** Requirement **
Repeat the listing below in full, exactly.

=== Source data ===

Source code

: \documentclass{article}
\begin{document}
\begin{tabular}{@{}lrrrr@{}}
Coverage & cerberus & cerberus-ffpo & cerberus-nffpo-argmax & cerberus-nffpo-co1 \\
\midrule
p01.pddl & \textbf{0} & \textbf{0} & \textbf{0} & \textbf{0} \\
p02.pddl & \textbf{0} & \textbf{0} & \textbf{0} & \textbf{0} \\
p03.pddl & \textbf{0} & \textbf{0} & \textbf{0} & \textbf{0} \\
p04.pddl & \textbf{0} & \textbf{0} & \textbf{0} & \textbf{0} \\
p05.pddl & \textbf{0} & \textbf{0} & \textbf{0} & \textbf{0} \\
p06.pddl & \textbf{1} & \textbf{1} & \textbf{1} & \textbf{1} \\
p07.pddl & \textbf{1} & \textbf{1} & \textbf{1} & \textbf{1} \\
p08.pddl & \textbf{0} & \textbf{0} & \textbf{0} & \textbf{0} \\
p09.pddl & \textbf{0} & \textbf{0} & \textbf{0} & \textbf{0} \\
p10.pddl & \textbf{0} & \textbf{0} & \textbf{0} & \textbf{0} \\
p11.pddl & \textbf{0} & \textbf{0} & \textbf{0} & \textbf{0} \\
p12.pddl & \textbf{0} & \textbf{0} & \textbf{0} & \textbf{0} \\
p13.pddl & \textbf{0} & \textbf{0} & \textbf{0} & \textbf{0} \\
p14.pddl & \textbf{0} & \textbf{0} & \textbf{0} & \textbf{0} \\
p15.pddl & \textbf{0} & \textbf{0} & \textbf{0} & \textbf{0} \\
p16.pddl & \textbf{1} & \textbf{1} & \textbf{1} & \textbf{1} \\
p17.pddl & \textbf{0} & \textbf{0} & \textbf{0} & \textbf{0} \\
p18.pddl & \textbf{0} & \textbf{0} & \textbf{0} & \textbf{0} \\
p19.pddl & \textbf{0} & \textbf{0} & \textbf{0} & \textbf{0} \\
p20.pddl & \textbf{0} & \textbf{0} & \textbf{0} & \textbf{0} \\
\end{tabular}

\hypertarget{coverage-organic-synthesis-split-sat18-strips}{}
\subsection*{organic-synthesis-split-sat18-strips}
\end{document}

===

** Task solution **
Source code

: \documentclass{article}
\begin{document}
\begin{tabular}{@{}lrrrr@{}}
Coverage & cerberus & cerberus-ffpo & cerberus-nffpo-argmax & cerberus-nffpo-co1 \\
\midrule
p01.pddl & \textbf{0} & \textbf{0} & \textbf{0} & \textbf{0} \\
p02.pddl & \textbf{0} & \textbf{0} & \textbf{0} & \textbf{0} \\
p03.pddl & \textbf{0} & \textbf{0} & \textbf{0} & \textbf{0} \\
p04.pddl & \textbf{0} & \textbf{0} & \textbf{0} & \textbf{0} \\
p05.pddl & \textbf{0} & \textbf{0} & \textbf{0} & \textbf{0} \\
p06.pddl & \textbf{1} & \textbf{1} & \textbf{1} & \textbf{1} \\
p07.pddl & \textbf{1} & \textbf{1} & \textbf{1} & \textbf{1} \\
p08.pddl & \textbf{0} & \textbf{0} & \textbf{0} & \textbf{0} \\
p09.pddl & \textbf{0} & \textbf{0} & \textbf{0} & \textbf{0} \\
p10.pddl & \textbf{0} & \textbf{0} & \textbf{0} & \textbf{0} \\
p11.pddl & \textbf{0} & \textbf{0} & \textbf{0} & \textbf{0} \\
p12.pddl & \textbf{0} & \textbf{0} & \textbf{0} & \textbf{0} \\
p13.pddl & \textbf{0} & \textbf{0} & \textbf{0} & \textbf{0} \\
p14.pddl & \textbf{0} & \textbf{0} & \textbf{0} & \textbf{0} \\
p15.pddl & \textbf{0} & \textbf{0} & \textbf{0} & \textbf{0} \\
p16.pddl & \textbf{1} & \textbf{1} & \textbf{1} & \textbf{1} \\
p17.pddl & \textbf{0} & \textbf{0} & \textbf{0} & \textbf{0} \\
p18.pddl & \textbf{0} & \textbf{0} & \textbf{0} & \textbf{0} \\
p19.pddl & \textbf{0} & \textbf{0} & \textbf{0} & \textbf{0} \\
p20.pddl & \textbf{0} & \textbf{0} & \textbf{0} & \textbf{0} \\
\end{tabular}

\hypertarget{coverage-organic-synthesis-split-sat18-strips}{}
\subsection*{organic-synthesis-split-sat18-strips}
\end{document}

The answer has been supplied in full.